> _What is required_
Copy out each line containing "automatically" from the entries below.

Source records
Content starts

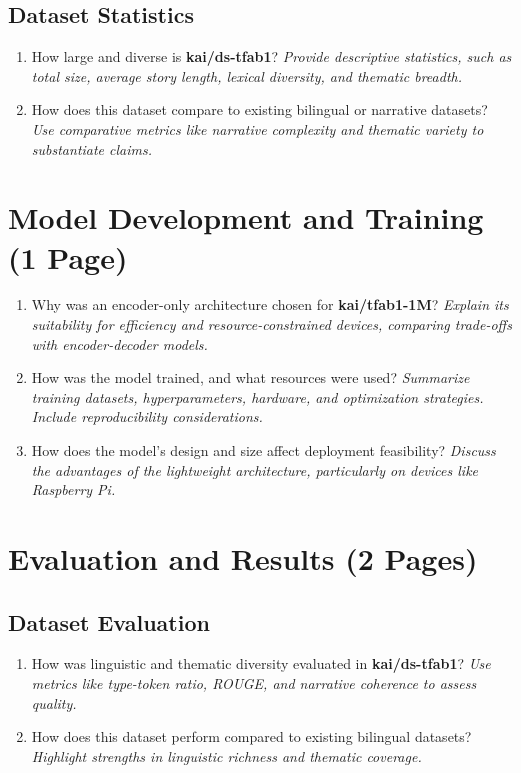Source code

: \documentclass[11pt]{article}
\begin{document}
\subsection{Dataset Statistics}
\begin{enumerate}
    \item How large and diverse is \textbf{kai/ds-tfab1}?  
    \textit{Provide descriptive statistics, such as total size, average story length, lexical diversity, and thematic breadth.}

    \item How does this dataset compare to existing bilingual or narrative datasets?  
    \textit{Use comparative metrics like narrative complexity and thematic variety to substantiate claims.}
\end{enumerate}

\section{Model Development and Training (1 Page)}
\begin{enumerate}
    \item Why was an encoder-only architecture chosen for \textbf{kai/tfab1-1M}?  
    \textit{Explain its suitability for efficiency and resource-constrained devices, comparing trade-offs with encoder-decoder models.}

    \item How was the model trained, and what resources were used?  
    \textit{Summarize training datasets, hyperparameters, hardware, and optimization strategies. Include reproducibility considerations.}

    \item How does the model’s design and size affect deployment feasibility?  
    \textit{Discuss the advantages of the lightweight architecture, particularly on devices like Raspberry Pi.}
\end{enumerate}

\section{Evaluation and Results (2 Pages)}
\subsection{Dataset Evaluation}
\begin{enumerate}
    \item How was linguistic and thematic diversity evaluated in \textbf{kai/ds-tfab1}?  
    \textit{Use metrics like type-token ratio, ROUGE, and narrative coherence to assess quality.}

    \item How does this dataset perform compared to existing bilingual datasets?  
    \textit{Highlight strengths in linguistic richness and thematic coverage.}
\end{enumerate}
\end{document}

Content ends
Content starts

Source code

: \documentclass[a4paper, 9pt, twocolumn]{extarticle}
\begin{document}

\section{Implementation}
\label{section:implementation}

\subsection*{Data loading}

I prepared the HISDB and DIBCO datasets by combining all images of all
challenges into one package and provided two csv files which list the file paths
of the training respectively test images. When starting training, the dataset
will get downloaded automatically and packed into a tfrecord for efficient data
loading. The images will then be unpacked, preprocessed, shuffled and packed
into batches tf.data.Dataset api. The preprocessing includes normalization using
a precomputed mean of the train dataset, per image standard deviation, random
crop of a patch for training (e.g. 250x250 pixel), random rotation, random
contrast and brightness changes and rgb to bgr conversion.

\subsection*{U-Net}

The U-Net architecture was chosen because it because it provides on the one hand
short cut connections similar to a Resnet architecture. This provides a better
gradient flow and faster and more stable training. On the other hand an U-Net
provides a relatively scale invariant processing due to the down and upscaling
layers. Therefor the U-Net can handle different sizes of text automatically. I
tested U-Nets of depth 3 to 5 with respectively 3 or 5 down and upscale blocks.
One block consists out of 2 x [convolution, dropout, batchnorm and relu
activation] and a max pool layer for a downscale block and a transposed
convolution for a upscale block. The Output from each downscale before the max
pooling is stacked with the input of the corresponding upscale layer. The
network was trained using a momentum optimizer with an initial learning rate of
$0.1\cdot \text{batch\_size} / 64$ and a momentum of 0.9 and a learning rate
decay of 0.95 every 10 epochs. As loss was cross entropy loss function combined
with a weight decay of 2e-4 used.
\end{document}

Content ends
Content starts

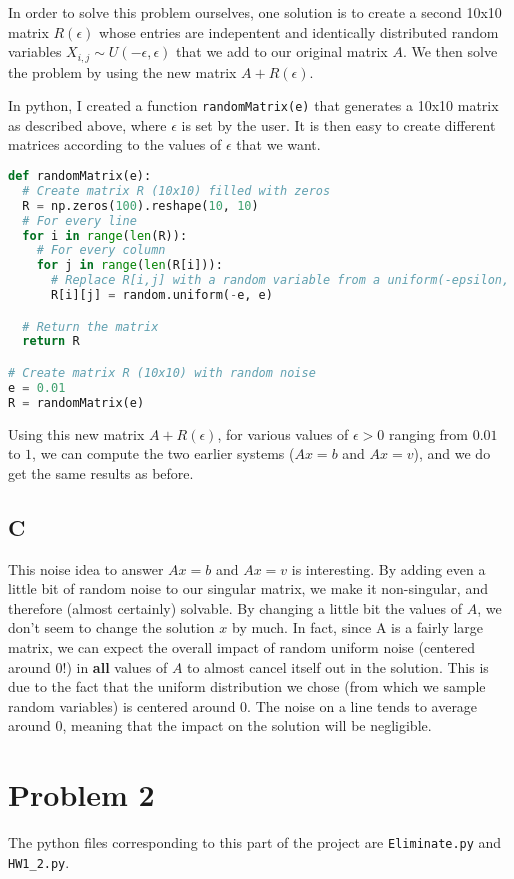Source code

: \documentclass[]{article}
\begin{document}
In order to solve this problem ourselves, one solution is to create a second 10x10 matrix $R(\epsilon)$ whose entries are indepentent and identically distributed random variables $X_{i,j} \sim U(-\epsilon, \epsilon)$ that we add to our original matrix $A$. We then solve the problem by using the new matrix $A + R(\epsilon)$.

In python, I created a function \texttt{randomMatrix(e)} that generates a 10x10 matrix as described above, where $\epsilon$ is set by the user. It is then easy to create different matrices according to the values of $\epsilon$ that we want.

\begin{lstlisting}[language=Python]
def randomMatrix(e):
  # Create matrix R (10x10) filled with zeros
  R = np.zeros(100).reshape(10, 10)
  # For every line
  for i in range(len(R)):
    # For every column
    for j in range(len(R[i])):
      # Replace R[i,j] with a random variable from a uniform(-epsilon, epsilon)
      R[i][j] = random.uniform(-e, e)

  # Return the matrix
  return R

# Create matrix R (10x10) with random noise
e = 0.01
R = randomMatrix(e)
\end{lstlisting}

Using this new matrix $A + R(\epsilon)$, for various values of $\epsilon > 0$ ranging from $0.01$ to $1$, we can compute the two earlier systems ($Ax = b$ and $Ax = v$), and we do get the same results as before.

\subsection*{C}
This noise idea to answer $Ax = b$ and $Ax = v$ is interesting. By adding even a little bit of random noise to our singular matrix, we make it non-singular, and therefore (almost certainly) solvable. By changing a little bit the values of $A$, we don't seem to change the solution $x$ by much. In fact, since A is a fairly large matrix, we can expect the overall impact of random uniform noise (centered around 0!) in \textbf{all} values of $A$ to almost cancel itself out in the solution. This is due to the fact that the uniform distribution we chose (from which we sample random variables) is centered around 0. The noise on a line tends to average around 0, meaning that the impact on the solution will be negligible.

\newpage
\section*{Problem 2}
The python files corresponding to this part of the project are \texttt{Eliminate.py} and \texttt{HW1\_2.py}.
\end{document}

Content ends

> _Solution below_
will get downloaded automatically and packed into a tfrecord for efficient data
layers. Therefor the U-Net can handle different sizes of text automatically. I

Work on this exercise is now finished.